Democracia y veracidad: la insuficiencia de Ortega

La inconcreción constitucional y su falta de desarrollo ha hecho que la mentira se haya extendido sobre esta nación de manera formidable.

La inconcreción constitucional y su falta de desarrollo ha hecho que la mentira se haya extendido sobre esta nación de manera formidable.
Ortega y Gasset leyendo el inicio de la guerra. | Residencia de Estudiantes

La Constitución de 1978 es la única ley máxima de nuestra historia que hace referencia a un valor de tan sustancial relevancia para la democracia en sí misma como la veracidad. La menciona adjetivada en el artículo 20, dentro del capítulo segundo, Derechos y Libertades, que se suponen fundantes de todo el articulado constitucional.

La alusión a la veracidad aparece en su apartado c y dice así:

1. Se reconocen y protegen los derechos:
…/…

d) A comunicar o recibir libremente información veraz por cualquier medio de difusión. La ley regulará el derecho a la cláusula de conciencia y al secreto profesional en el ejercicio de estas libertades.

Y se añade que "El ejercicio de estos derechos no puede restringirse mediante ningún tipo de censura previa".

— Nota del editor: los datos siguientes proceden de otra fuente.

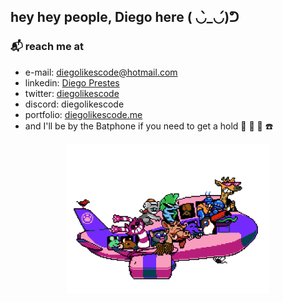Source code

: ## hey hey people, Diego here ( ◡̀_◡́)ᕤ

[coment]: <img align='right' src='./git_assets/jinx-riding-rocket.gif' width='auto'>

### :mailbox_with_mail: reach me at

* e-mail: diegolikescode@hotmail.com
* linkedin: <a href="https://www.linkedin.com/in/diegolikescode/" target="_blank">Diego Prestes</a>
* twitter: <a href="https://twitter.com/diegolikescode" target="_blank">diegolikescode</a>
* discord: diegolikescode
* portfolio: <a href="https://diegolikescode.me" target="_blank">diegolikescode.me</a>
* and I'll be by the Batphone if you need to get a hold :movie_camera: :vhs: 🦇 ☎️
<p align='center'>
  <img align='' width="auto" height="240" src="git_assets/spaceship.gif">
<p>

Aunque no es una llamada a una moralidad política tan ingenua como aquella de la Constitución de 1812 que consideraba que "el amor de la Patria es una de las principales obligaciones de todos los españoles y, asimismo, el ser justos y benéficos", no cabe duda que invita a la consideración de nuevos modos de comportamiento político lejanos a los tiránicos y absolutistas descritos por los historiadores clásicos y, desde luego, por Nicolás Maquiavelo.

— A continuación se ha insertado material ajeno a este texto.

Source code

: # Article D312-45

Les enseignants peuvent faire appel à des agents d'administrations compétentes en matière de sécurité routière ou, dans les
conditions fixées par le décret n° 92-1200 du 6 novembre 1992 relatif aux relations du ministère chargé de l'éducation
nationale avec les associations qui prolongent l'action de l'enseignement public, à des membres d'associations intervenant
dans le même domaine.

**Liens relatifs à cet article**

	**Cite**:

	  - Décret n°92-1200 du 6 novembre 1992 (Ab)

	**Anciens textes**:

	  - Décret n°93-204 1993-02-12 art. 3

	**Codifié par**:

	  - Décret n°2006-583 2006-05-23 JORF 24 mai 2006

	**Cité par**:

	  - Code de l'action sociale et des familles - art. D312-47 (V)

Tómese nota de que se trata de un derecho de cada uno de los ciudadanos, no de un deber, y de que nada se dice de obligación alguna de veracidad para cualquier medio de difusión, se supone que los partidos y el gobierno y sus instituciones entre ellos. La inconcreción constitucional y su falta de desarrollo ha hecho que la mentira y la intención de engañar —partes indudables del instinto político (por humano) de conservación—, se hayan extendido sobre la piel de toro de esta nación de manera formidable y, por ahora, imparable.

Vivimos en una democracia "pinochista"" donde el ciudadano de a pie no es el sujeto y la meta principal de la veracidad sino el objeto y el fin de todas las patrañas. Es añgo universal, no propiamente español. Recuérdese cómo Jean François Revel destacó a la mentira como la primera de las fuerzas que dirigen el mundo. El problema es que la relación entre la veracidad y la democracia es esencial.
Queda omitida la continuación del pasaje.